■ **Instructions for the task**:
Copy out all lines of the records in which the word "sets" appears.

(Records)

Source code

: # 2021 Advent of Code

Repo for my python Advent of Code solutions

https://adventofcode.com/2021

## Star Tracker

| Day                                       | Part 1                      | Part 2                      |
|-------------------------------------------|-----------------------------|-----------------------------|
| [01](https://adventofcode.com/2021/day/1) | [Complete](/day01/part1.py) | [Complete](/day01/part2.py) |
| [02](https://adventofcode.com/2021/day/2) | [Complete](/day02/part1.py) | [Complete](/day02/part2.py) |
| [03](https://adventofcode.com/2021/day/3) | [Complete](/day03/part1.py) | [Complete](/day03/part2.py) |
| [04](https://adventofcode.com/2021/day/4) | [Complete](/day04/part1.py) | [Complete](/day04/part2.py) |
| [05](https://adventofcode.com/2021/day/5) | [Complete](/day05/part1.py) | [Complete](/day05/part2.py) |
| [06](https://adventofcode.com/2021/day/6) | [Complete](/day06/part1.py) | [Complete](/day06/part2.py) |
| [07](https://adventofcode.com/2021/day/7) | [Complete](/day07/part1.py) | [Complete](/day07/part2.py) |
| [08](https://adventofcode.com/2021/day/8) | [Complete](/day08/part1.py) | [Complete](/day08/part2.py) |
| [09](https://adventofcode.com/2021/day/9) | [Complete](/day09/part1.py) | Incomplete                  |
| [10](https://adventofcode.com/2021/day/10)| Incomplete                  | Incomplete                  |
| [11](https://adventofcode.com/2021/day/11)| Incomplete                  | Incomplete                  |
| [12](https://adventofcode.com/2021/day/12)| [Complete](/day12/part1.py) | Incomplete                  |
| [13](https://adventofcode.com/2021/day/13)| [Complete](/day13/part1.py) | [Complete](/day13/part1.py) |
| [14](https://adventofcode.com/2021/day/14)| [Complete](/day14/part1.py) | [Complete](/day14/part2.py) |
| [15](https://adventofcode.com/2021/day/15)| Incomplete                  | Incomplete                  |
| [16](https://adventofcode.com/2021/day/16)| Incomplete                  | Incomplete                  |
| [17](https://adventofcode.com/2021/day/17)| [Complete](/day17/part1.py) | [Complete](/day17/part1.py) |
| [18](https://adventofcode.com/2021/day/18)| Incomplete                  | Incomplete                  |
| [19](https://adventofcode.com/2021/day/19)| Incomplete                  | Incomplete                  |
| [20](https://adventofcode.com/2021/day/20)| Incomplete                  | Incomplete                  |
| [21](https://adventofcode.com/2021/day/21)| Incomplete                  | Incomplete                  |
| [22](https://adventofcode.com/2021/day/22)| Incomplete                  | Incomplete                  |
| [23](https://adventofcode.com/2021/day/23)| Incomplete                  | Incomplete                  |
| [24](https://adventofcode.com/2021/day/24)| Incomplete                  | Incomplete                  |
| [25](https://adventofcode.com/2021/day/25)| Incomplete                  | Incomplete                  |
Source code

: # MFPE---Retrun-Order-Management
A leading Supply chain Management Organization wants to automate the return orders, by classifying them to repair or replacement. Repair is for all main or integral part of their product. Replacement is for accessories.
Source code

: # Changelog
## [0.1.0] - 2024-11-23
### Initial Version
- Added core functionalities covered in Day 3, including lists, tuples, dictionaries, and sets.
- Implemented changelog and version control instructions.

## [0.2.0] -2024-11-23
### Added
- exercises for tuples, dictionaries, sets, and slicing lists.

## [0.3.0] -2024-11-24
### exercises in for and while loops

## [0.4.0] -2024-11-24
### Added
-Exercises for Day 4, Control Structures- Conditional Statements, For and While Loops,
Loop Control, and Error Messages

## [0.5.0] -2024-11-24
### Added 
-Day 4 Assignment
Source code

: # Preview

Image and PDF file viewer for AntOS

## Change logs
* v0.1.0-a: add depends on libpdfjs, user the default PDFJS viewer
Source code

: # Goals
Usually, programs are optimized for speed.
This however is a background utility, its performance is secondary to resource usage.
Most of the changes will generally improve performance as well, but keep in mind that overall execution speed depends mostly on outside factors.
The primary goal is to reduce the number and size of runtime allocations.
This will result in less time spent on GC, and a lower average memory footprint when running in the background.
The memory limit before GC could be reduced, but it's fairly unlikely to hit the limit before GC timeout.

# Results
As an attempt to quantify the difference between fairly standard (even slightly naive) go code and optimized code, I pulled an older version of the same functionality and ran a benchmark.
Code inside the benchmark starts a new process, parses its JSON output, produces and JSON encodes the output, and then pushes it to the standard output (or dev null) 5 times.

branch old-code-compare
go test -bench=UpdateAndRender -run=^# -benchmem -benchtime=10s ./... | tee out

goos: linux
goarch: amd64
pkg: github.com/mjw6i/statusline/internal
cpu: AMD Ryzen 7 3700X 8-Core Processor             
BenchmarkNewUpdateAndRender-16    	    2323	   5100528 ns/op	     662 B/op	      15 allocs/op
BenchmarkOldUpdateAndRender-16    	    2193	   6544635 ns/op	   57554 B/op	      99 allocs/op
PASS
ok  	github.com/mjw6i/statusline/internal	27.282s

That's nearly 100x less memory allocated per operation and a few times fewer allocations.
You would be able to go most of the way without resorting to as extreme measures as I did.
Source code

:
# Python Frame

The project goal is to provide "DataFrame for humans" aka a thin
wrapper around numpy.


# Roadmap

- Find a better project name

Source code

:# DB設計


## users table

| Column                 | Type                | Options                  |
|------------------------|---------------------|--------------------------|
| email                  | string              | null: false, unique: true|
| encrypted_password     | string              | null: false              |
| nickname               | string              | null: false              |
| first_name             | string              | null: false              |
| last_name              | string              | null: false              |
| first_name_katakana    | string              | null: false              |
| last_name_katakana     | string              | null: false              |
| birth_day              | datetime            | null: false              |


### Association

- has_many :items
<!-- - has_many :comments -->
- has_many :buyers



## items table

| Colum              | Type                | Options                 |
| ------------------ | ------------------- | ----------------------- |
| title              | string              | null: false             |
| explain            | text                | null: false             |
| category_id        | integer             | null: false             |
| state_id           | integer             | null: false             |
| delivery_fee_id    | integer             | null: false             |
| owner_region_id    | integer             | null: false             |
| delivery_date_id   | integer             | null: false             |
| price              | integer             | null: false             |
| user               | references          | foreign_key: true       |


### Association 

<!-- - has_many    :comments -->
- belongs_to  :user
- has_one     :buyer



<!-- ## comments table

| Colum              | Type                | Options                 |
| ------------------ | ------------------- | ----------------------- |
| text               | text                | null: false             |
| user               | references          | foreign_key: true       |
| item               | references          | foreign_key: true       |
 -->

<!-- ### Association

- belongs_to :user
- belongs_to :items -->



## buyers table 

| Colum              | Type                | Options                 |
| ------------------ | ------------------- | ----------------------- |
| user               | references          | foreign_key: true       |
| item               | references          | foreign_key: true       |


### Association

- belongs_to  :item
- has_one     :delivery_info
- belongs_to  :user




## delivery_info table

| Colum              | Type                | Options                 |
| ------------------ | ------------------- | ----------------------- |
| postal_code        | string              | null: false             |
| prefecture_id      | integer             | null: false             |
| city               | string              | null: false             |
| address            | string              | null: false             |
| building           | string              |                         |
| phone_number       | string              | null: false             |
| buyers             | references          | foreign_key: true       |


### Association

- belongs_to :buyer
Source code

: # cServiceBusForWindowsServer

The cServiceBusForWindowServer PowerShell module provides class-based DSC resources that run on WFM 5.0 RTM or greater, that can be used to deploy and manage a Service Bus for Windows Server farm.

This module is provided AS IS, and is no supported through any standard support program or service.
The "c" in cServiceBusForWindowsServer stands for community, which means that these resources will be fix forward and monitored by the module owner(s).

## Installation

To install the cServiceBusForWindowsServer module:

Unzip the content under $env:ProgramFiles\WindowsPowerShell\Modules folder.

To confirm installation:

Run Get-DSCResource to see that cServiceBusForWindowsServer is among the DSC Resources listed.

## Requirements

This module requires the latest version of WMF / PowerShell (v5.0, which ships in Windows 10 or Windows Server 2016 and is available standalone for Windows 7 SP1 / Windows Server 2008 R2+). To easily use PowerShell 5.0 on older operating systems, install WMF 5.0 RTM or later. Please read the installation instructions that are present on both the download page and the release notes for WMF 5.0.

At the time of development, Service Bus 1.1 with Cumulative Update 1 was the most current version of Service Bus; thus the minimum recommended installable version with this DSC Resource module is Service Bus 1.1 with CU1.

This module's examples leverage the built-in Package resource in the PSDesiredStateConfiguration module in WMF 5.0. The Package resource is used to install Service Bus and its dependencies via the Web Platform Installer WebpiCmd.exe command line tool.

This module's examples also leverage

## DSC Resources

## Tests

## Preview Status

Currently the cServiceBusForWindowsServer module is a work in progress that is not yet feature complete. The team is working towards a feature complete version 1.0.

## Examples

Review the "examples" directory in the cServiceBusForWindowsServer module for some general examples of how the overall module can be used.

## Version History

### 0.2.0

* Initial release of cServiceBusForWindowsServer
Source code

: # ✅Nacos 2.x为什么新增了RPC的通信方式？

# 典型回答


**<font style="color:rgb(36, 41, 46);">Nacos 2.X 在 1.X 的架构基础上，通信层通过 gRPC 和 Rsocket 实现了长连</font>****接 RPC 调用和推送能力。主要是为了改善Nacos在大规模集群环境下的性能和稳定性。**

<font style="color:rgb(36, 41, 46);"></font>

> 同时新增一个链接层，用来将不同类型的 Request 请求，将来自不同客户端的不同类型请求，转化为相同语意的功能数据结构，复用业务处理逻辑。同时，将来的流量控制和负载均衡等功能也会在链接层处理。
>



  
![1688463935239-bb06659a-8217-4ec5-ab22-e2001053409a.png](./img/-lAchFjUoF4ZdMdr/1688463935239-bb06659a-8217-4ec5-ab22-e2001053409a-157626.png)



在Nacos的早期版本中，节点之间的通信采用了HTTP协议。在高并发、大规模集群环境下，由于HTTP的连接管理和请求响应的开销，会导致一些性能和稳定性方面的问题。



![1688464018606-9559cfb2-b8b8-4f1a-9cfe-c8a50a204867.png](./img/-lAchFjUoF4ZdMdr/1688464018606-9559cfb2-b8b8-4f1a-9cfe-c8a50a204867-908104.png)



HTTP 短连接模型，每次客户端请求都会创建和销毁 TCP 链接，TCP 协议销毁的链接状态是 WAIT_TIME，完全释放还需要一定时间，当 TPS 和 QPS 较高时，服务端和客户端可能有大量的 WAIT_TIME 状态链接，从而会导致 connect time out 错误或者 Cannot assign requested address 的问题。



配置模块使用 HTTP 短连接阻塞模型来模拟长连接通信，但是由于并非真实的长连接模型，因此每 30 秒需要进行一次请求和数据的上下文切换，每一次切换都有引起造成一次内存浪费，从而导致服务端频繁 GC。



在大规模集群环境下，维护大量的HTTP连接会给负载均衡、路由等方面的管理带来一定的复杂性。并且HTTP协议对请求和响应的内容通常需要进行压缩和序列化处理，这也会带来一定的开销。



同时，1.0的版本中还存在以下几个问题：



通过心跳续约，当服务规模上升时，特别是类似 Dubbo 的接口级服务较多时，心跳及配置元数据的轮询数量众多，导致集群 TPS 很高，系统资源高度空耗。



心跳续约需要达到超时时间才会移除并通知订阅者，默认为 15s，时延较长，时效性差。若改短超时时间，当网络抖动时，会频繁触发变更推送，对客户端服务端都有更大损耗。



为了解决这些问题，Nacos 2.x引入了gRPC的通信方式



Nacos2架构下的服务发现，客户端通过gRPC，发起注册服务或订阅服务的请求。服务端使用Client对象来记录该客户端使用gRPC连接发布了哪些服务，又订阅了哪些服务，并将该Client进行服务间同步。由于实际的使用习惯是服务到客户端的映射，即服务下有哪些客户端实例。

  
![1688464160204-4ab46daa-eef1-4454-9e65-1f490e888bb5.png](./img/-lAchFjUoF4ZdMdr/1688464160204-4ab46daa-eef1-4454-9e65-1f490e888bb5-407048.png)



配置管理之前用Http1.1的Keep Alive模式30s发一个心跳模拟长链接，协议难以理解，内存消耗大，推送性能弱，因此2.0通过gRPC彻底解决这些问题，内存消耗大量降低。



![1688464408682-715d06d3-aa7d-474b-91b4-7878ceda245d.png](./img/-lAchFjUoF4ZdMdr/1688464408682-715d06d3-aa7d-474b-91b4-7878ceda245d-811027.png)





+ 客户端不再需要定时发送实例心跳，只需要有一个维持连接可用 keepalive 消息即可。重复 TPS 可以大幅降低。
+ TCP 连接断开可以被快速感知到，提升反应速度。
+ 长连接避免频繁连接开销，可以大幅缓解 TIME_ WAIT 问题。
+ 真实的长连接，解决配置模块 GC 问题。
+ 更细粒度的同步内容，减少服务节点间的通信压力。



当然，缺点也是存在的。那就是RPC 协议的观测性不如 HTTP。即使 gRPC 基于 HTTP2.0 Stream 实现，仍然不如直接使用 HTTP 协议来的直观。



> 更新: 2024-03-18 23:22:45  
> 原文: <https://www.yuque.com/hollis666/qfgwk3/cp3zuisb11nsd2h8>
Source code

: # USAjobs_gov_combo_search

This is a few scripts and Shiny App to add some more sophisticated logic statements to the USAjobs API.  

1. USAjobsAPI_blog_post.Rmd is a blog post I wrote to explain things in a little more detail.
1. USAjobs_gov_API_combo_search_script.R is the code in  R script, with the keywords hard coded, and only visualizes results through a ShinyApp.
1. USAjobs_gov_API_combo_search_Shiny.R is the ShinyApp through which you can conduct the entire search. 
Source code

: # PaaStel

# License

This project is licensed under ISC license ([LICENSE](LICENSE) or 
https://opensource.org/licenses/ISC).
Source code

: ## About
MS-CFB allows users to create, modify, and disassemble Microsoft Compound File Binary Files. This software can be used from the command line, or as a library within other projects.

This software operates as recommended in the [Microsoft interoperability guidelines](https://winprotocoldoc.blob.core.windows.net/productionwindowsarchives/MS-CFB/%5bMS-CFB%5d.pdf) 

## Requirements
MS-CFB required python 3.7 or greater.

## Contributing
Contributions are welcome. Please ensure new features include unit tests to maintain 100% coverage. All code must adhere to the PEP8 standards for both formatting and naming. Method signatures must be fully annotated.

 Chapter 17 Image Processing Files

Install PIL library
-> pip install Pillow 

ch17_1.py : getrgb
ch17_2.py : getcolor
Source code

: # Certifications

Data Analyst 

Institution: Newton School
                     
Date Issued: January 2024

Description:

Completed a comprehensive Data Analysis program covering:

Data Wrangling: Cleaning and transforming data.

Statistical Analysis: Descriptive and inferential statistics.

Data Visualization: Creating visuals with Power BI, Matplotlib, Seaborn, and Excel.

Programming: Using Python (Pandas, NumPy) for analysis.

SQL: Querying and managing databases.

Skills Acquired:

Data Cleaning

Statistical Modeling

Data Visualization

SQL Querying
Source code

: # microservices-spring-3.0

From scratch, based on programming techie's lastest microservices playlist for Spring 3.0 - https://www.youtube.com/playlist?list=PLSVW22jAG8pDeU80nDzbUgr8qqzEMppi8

(End Records)

■ **Response to this task**:
- Added core functionalities covered in Day 3, including lists, tuples, dictionaries, and sets.
- exercises for tuples, dictionaries, sets, and slicing lists.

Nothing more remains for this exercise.